20200807062020.G315bvcEC%akpm@linux-foundation.org (mailing list archive)

State

New, archived

Headers

DMARC-Filter: OpenDMARC Filter v1.3.2 mail.kernel.org 425AA22C9F
Date: Thu, 06 Aug 2020 23:20:20 -0700
From: Andrew Morton <akpm@linux-foundation.org>
To: akpm@linux-foundation.org, amir73il@gmail.com, chris@chrisdown.name,
 hannes@cmpxchg.org, hughd@google.com, jlayton@kernel.org,
 linux-mm@kvack.org, mm-commits@vger.kernel.org, tj@kernel.org,
 torvalds@linux-foundation.org, viro@zeniv.linux.org.uk,
 willy@infradead.org
Subject: [patch 059/163] tmpfs: per-superblock i_ino support
Message-ID: <20200807062020.G315bvcEC%akpm@linux-foundation.org>
In-Reply-To: <20200806231643.a2711a608dd0f18bff2caf2b@linux-foundation.org>
User-Agent: s-nail v14.8.16
Sender: owner-linux-mm@kvack.org
Precedence: bulk

Series

[001/163] mm/memory.c: avoid access flag update TLB flush for retried page fault | expand

Commit Message

Andrew Morton Aug. 7, 2020, 6:20 a.m. UTC

From: Chris Down <chris@chrisdown.name>
Subject: tmpfs: per-superblock i_ino support

Patch series "tmpfs: inode: Reduce risk of inum overflow", v7.
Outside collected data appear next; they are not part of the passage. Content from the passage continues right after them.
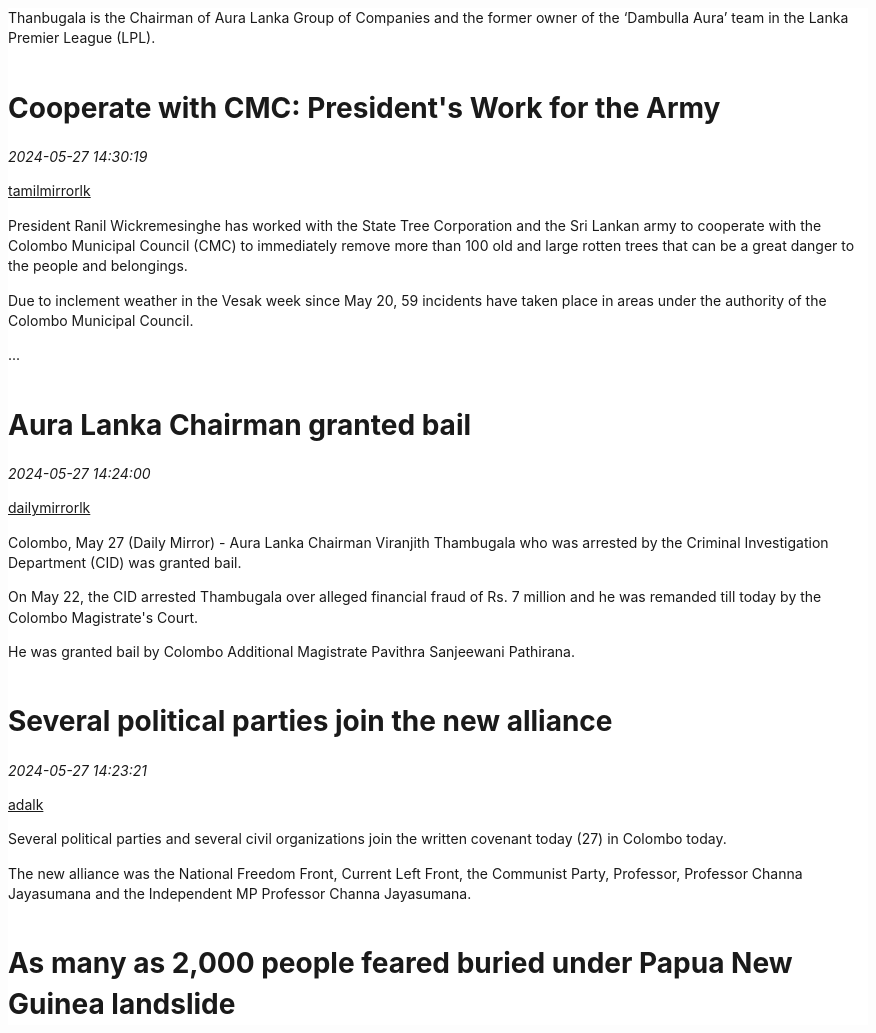 Thanbugala is the Chairman of Aura Lanka Group of Companies and the former owner of the ‘Dambulla Aura’ team in the Lanka Premier League (LPL).



# Cooperate with CMC: President's Work for the Army

*2024-05-27 14:30:19*

[tamilmirrorlk](https://www.tamilmirror.lk/மேல்-மாகாணம்/சி-எம்-சிக்கு-ஒத்துழைக்கவும்-இராணுவத்துக்கு-ஜனாதிபதி-பணிப்பு/95-337969)

President Ranil Wickremesinghe has worked with the State Tree Corporation and the Sri Lankan army to cooperate with the Colombo Municipal Council (CMC) to immediately remove more than 100 old and large rotten trees that can be a great danger to the people and belongings.

Due to inclement weather in the Vesak week since May 20, 59 incidents have taken place in areas under the authority of the Colombo Municipal Council.

...



# Aura Lanka Chairman granted bail

*2024-05-27 14:24:00*

[dailymirrorlk](https://www.dailymirror.lk/breaking-news/Aura-Lanka-Chairman-granted-bail/108-283447)

Colombo, May 27 (Daily Mirror) - Aura Lanka Chairman Viranjith Thambugala who was arrested by the Criminal Investigation Department (CID) was granted bail.

On May 22, the CID arrested Thambugala over alleged financial fraud of Rs. 7 million and he was remanded till today by the Colombo Magistrate's Court.

He was granted bail by Colombo Additional Magistrate Pavithra Sanjeewani Pathirana.



# Several political parties join the new alliance

*2024-05-27 14:23:21*

[adalk](https://www.ada.lk/breaking_news/‍දේශපාලන-පක්ෂ-කිහිපයක්-එක්වී-නව-සන්ධානයට-අත්සන්-තබයි/11-409849)

Several political parties and several civil organizations join the written covenant today (27) in Colombo today.

The new alliance was the National Freedom Front, Current Left Front, the Communist Party, Professor, Professor Channa Jayasumana and the Independent MP Professor Channa Jayasumana.



# As many as 2,000 people feared buried under Papua New Guinea landslide
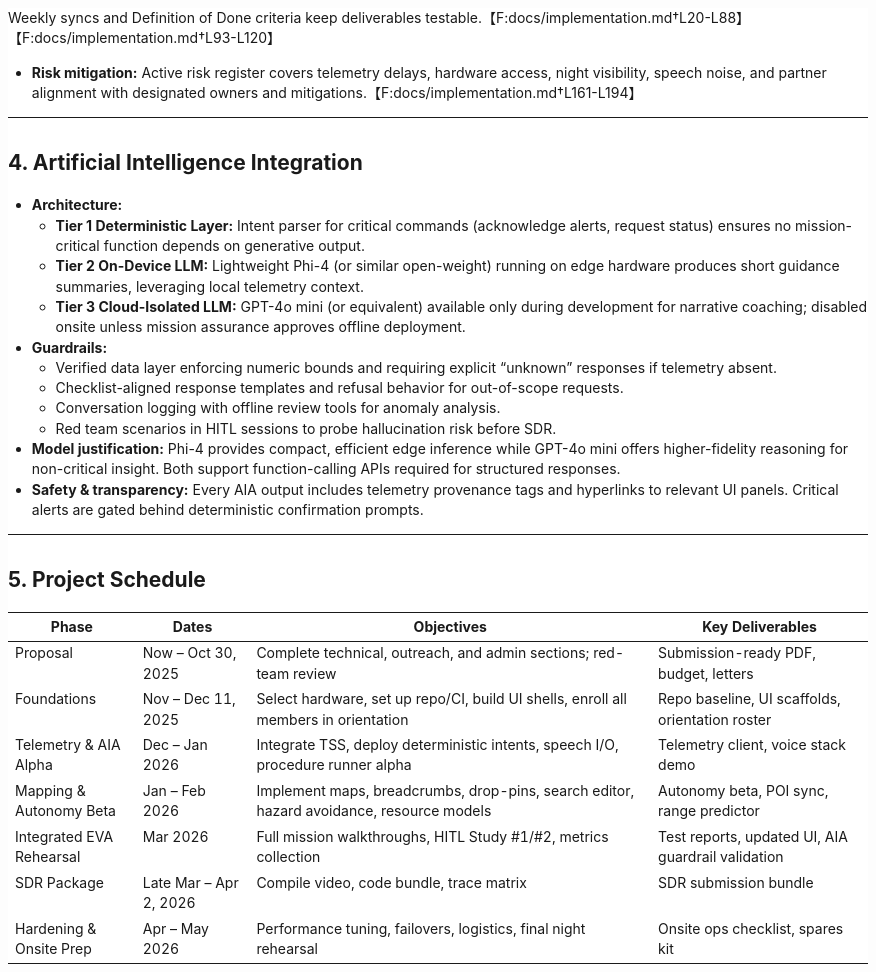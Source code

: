  Weekly syncs and Definition of Done criteria keep deliverables testable.【F:docs/implementation.md†L20-L88】【F:docs/implementation.md†L93-L120】
- **Risk mitigation:** Active risk register covers telemetry delays, hardware access, night visibility, speech noise, and
partner alignment with designated owners and mitigations.【F:docs/implementation.md†L161-L194】

---

## 4. Artificial Intelligence Integration

- **Architecture:**
  - **Tier 1 Deterministic Layer:** Intent parser for critical commands (acknowledge alerts, request status) ensures
    no mission-critical function depends on generative output.
  - **Tier 2 On-Device LLM:** Lightweight Phi-4 (or similar open-weight) running on edge hardware produces
    short guidance summaries, leveraging local telemetry context.
  - **Tier 3 Cloud-Isolated LLM:** GPT-4o mini (or equivalent) available only during development for narrative
    coaching; disabled onsite unless mission assurance approves offline deployment.
- **Guardrails:**
  - Verified data layer enforcing numeric bounds and requiring explicit “unknown” responses if telemetry absent.
  - Checklist-aligned response templates and refusal behavior for out-of-scope requests.
  - Conversation logging with offline review tools for anomaly analysis.
  - Red team scenarios in HITL sessions to probe hallucination risk before SDR.
- **Model justification:** Phi-4 provides compact, efficient edge inference while GPT-4o mini offers higher-fidelity
  reasoning for non-critical insight. Both support function-calling APIs required for structured responses.
- **Safety & transparency:** Every AIA output includes telemetry provenance tags and hyperlinks to relevant UI
  panels. Critical alerts are gated behind deterministic confirmation prompts.

---

## 5. Project Schedule

| Phase | Dates | Objectives | Key Deliverables |
| --- | --- | --- | --- |
| Proposal | Now – Oct 30, 2025 | Complete technical, outreach, and admin sections; red-team review | Submission-ready PDF, budget, letters |
| Foundations | Nov – Dec 11, 2025 | Select hardware, set up repo/CI, build UI shells, enroll all members in orientation | Repo baseline, UI scaffolds, orientation roster |
| Telemetry & AIA Alpha | Dec – Jan 2026 | Integrate TSS, deploy deterministic intents, speech I/O, procedure runner alpha | Telemetry client, voice stack demo |
| Mapping & Autonomy Beta | Jan – Feb 2026 | Implement maps, breadcrumbs, drop-pins, search editor, hazard avoidance, resource models | Autonomy beta, POI sync, range predictor |
| Integrated EVA Rehearsal | Mar 2026 | Full mission walkthroughs, HITL Study #1/#2, metrics collection | Test reports, updated UI, AIA guardrail validation |
| SDR Package | Late Mar – Apr 2, 2026 | Compile video, code bundle, trace matrix | SDR submission bundle |
| Hardening & Onsite Prep | Apr – May 2026 | Performance tuning, failovers, logistics, final night rehearsal | Onsite ops checklist, spares kit |
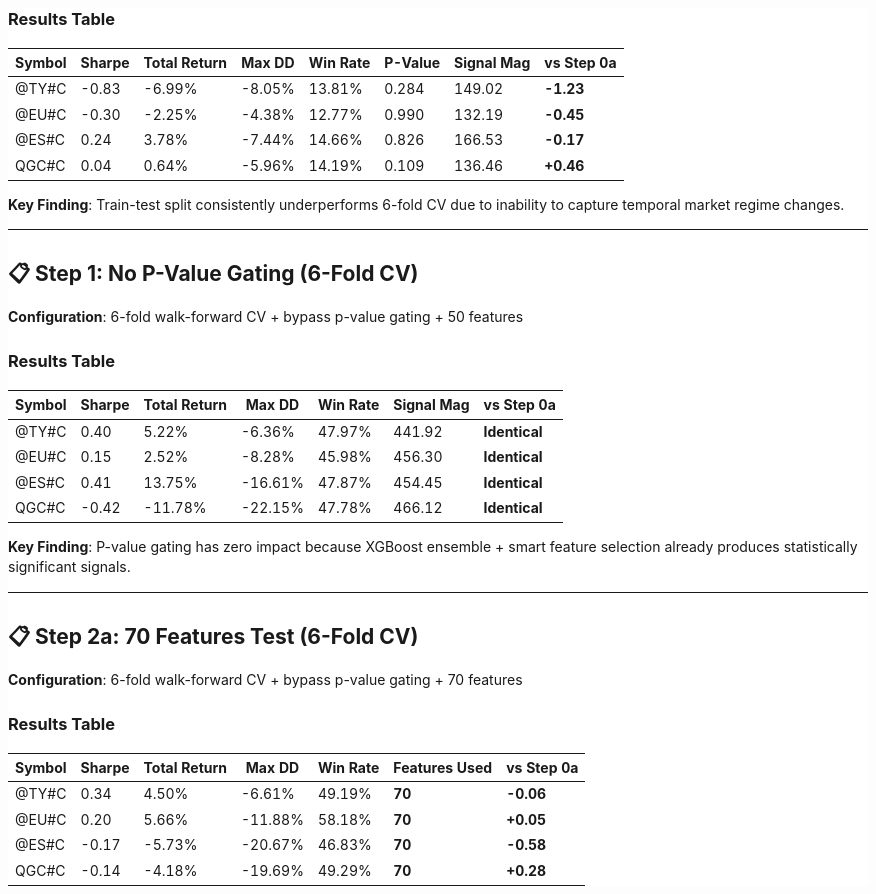 ### Results Table

| Symbol | Sharpe | Total Return | Max DD | Win Rate | P-Value | Signal Mag | vs Step 0a      |
| ------ | ------ | ------------ | ------ | -------- | ------- | ---------- | --------------- |
| @TY#C  | -0.83  | -6.99%       | -8.05% | 13.81%   | 0.284   | 149.02     | **-1.23** |
| @EU#C  | -0.30  | -2.25%       | -4.38% | 12.77%   | 0.990   | 132.19     | **-0.45** |
| @ES#C  | 0.24   | 3.78%        | -7.44% | 14.66%   | 0.826   | 166.53     | **-0.17** |
| QGC#C  | 0.04   | 0.64%        | -5.96% | 14.19%   | 0.109   | 136.46     | **+0.46** |

**Key Finding**: Train-test split consistently underperforms 6-fold CV due to inability to capture temporal market regime changes.

---

## 📋 Step 1: No P-Value Gating (6-Fold CV)

**Configuration**: 6-fold walk-forward CV + bypass p-value gating + 50 features

### Results Table

| Symbol | Sharpe | Total Return | Max DD  | Win Rate | Signal Mag | vs Step 0a          |
| ------ | ------ | ------------ | ------- | -------- | ---------- | ------------------- |
| @TY#C  | 0.40   | 5.22%        | -6.36%  | 47.97%   | 441.92     | **Identical** |
| @EU#C  | 0.15   | 2.52%        | -8.28%  | 45.98%   | 456.30     | **Identical** |
| @ES#C  | 0.41   | 13.75%       | -16.61% | 47.87%   | 454.45     | **Identical** |
| QGC#C  | -0.42  | -11.78%      | -22.15% | 47.78%   | 466.12     | **Identical** |

**Key Finding**: P-value gating has zero impact because XGBoost ensemble + smart feature selection already produces statistically significant signals.

---

## 📋 Step 2a: 70 Features Test (6-Fold CV)

**Configuration**: 6-fold walk-forward CV + bypass p-value gating + 70 features

### Results Table

| Symbol | Sharpe | Total Return | Max DD  | Win Rate | Features Used | vs Step 0a      |
| ------ | ------ | ------------ | ------- | -------- | ------------- | --------------- |
| @TY#C  | 0.34   | 4.50%        | -6.61%  | 49.19%   | **70**  | **-0.06** |
| @EU#C  | 0.20   | 5.66%        | -11.88% | 58.18%   | **70**  | **+0.05** |
| @ES#C  | -0.17  | -5.73%       | -20.67% | 46.83%   | **70**  | **-0.58** |
| QGC#C  | -0.14  | -4.18%       | -19.69% | 49.29%   | **70**  | **+0.28** |
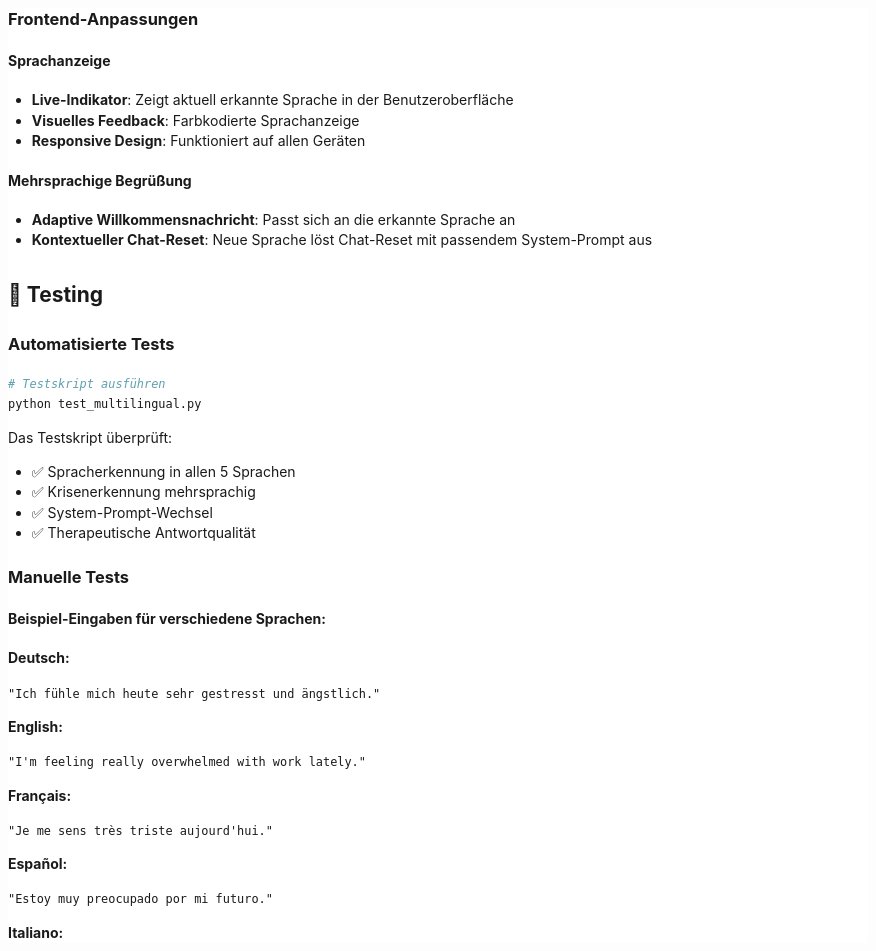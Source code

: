 ### Frontend-Anpassungen

#### Sprachanzeige

-   **Live-Indikator**: Zeigt aktuell erkannte Sprache in der Benutzeroberfläche
-   **Visuelles Feedback**: Farbkodierte Sprachanzeige
-   **Responsive Design**: Funktioniert auf allen Geräten

#### Mehrsprachige Begrüßung

-   **Adaptive Willkommensnachricht**: Passt sich an die erkannte Sprache an
-   **Kontextueller Chat-Reset**: Neue Sprache löst Chat-Reset mit passendem System-Prompt aus

## 🧪 Testing

### Automatisierte Tests

```bash
# Testskript ausführen
python test_multilingual.py
```

Das Testskript überprüft:

-   ✅ Spracherkennung in allen 5 Sprachen
-   ✅ Krisenerkennung mehrsprachig
-   ✅ System-Prompt-Wechsel
-   ✅ Therapeutische Antwortqualität

### Manuelle Tests

#### Beispiel-Eingaben für verschiedene Sprachen:

**Deutsch:**

```
"Ich fühle mich heute sehr gestresst und ängstlich."
```

**English:**

```
"I'm feeling really overwhelmed with work lately."
```

**Français:**

```
"Je me sens très triste aujourd'hui."
```

**Español:**

```
"Estoy muy preocupado por mi futuro."
```

**Italiano:**
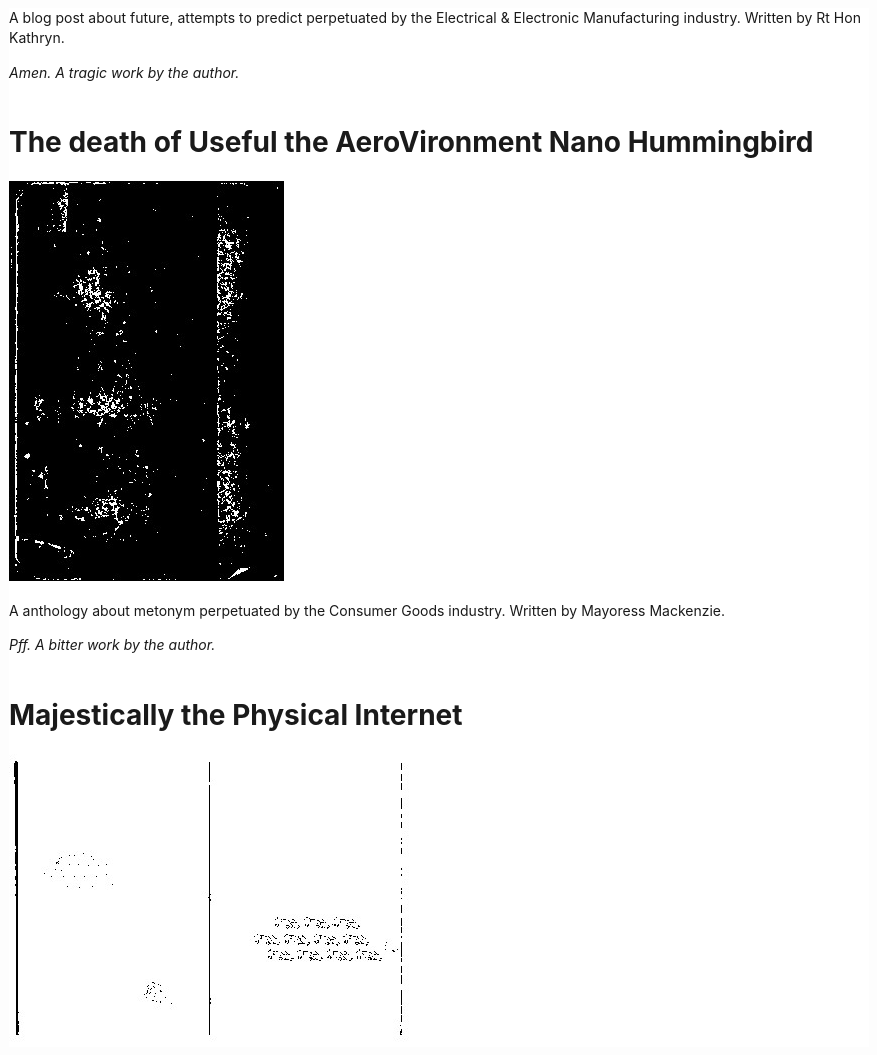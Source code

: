A blog post about future, attempts to predict perpetuated by the Electrical & Electronic Manufacturing industry. Written by Rt Hon Kathryn.

*Amen. A tragic work by the author.*

# The death of Useful the AeroVironment Nano Hummingbird

![](assets/books/18.jpg)  

A anthology about metonym perpetuated by the Consumer Goods industry. Written by Mayoress Mackenzie.

*Pff. A bitter work by the author.*

# Majestically the Physical Internet

![](assets/books/23.jpg)  

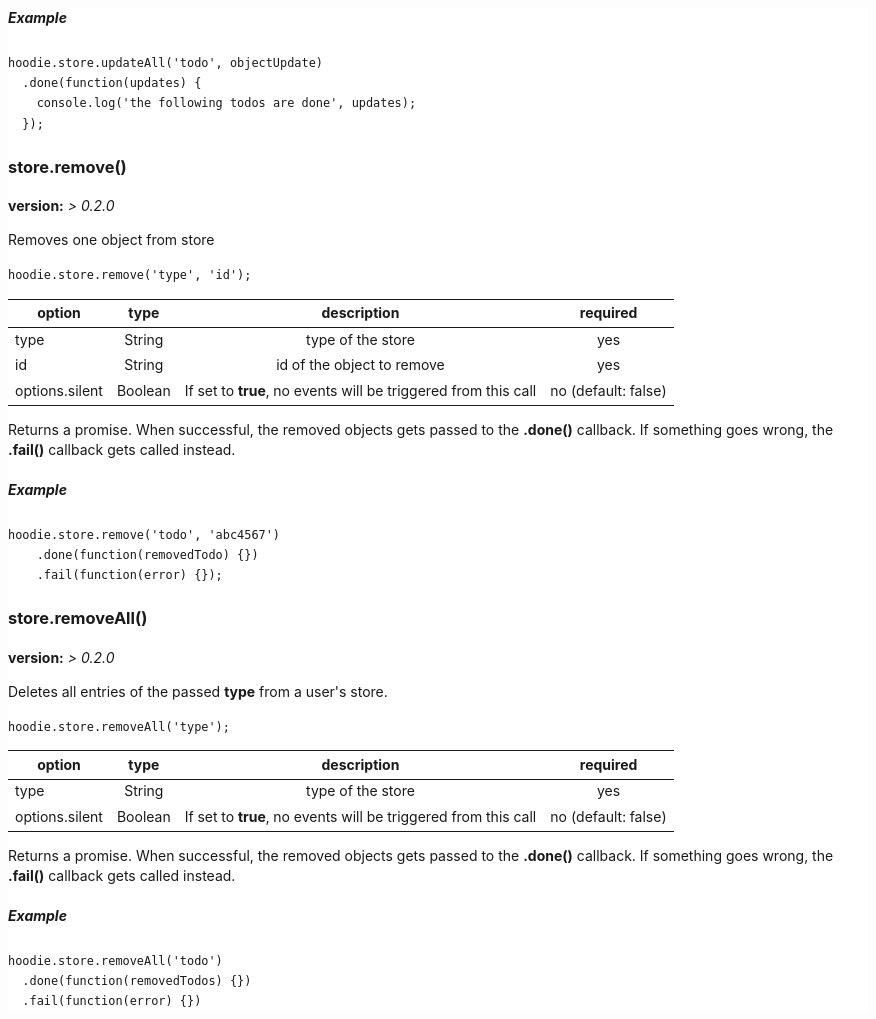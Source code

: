 ##### Example

<pre><code>hoodie.store.updateAll('todo', objectUpdate)
  .done(function(updates) {
  	console.log('the following todos are done', updates);
  });</code></pre>


<a id="storeremove"></a>
### store.remove()
**version:**      *> 0.2.0*

Removes one object from store

<pre><code>hoodie.store.remove('type', 'id');</code></pre>

| option     | type   | description                | required |
| ---------- |:------:|:--------------------------:|:--------:|
| type       | String | type of the store          | yes |
| id         | String | id of the object to remove | yes |
| options.silent | Boolean  | If set to **true**, no events will be triggered from this call | no (default: false) |

Returns a promise. When successful, the removed objects gets
passed to the **.done()** callback. If something goes wrong,
the **.fail()** callback gets called instead.

##### Example

<pre><code>hoodie.store.remove('todo', 'abc4567')
	.done(function(removedTodo) {})
	.fail(function(error) {});
</code></pre>

<a id="storeremoveall"></a>
### store.removeAll()
**version:**      *> 0.2.0*

Deletes all entries of the passed **type** from a user's store.

<pre><code>hoodie.store.removeAll('type'); </code></pre>

| option         | type     | description     | required |
| -------------- |:--------:|:---------------:|:--------:|
| type           | String   | type of the store | yes |
| options.silent | Boolean  | If set to **true**, no events will be triggered from this call | no (default: false) |

Returns a promise. When successful, the removed objects gets
passed to the **.done()** callback. If something goes wrong,
the **.fail()** callback gets called instead.

##### Example
<pre><code>hoodie.store.removeAll('todo')
  .done(function(removedTodos) {})
  .fail(function(error) {})
</code></pre>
In Facebook production we are seeing heavy i_ino wraparounds on tmpfs.  On
affected tiers, in excess of 10% of hosts show multiple files with
different content and the same inode number, with some servers even having
as many as 150 duplicated inode numbers with differing file content.

This causes actual, tangible problems in production.  For example, we have
complaints from those working on remote caches that their application is
reporting cache corruptions because it uses (device, inodenum) to
establish the identity of a particular cache object, but because it's not
unique any more, the application refuses to continue and reports cache
corruption.  Even worse, sometimes applications may not even detect the
corruption but may continue anyway, causing phantom and hard to debug
behaviour.

In general, userspace applications expect that (device, inodenum) should
be enough to be uniquely point to one inode, which seems fair enough.  One
might also need to check the generation, but in this case:

1. That's not currently exposed to userspace
   (ioctl(...FS_IOC_GETVERSION...) returns ENOTTY on tmpfs);
2. Even with generation, there shouldn't be two live inodes with the
   same inode number on one device.

In order to mitigate this, we take a two-pronged approach:

1. Moving inum generation from being global to per-sb for tmpfs. This
   itself allows some reduction in i_ino churn. This works on both 64-
   and 32- bit machines.
2. Adding inode{64,32} for tmpfs. This fix is supported on machines with
   64-bit ino_t only: we allow users to mount tmpfs with a new inode64
   option that uses the full width of ino_t, or CONFIG_TMPFS_INODE64.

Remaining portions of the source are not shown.